TASK TO COMPLETE ->
Find "RViz Debug Markers: Visualize" and "git clone <repository_url> vff_avoidance" in the records below. Copy the lines holding them and every line between, exactly, and no others.

DATASET RECORDS ->
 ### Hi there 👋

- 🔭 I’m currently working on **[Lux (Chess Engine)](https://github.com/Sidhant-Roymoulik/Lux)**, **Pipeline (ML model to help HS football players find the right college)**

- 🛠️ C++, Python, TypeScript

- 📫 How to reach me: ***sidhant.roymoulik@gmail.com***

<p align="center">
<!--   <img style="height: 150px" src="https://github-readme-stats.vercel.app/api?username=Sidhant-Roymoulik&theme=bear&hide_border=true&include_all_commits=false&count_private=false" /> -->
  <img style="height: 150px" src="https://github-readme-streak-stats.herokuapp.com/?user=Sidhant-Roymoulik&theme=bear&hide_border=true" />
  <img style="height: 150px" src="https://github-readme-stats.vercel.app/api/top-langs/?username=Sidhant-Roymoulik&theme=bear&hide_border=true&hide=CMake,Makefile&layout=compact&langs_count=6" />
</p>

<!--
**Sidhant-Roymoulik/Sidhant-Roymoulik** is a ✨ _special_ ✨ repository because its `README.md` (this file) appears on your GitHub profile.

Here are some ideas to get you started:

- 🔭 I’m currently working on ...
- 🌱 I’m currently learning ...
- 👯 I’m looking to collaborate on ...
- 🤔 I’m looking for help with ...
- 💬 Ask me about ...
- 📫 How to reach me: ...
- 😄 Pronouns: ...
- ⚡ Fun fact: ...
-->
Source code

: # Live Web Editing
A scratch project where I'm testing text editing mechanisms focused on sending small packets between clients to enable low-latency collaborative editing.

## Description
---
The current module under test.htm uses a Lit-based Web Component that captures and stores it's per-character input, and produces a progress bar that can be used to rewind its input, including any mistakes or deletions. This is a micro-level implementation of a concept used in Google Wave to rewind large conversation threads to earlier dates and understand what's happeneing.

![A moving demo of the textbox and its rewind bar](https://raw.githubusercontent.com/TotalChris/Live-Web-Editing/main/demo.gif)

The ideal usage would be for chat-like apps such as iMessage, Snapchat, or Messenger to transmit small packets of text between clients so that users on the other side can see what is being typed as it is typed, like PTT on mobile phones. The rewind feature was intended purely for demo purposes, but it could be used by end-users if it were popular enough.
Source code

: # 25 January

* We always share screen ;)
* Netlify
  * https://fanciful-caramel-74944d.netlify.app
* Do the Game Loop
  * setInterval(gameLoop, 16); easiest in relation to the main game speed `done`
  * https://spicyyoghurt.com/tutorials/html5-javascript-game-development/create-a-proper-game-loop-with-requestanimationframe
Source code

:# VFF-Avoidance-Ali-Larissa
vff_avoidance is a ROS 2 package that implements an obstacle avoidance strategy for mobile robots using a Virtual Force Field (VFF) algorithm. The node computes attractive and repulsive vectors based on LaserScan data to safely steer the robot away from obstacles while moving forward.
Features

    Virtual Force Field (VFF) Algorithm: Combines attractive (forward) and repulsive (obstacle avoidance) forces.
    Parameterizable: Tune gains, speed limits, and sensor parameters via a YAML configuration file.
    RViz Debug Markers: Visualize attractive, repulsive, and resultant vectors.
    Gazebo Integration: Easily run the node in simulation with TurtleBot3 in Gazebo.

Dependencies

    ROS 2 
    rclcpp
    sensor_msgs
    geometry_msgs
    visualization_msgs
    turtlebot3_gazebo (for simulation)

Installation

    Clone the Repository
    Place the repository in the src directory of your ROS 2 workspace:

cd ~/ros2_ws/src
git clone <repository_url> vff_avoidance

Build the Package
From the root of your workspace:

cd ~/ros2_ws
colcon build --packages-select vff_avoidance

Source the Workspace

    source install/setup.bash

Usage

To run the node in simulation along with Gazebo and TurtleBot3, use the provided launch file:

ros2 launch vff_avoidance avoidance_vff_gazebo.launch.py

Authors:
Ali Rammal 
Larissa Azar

TASK SOLUTION ->
    RViz Debug Markers: Visualize attractive, repulsive, and resultant vectors.
    Gazebo Integration: Easily run the node in simulation with TurtleBot3 in Gazebo.

Dependencies

    ROS 2 
    rclcpp
    sensor_msgs
    geometry_msgs
    visualization_msgs
    turtlebot3_gazebo (for simulation)

Installation

    Clone the Repository
    Place the repository in the src directory of your ROS 2 workspace:

cd ~/ros2_ws/src
git clone <repository_url> vff_avoidance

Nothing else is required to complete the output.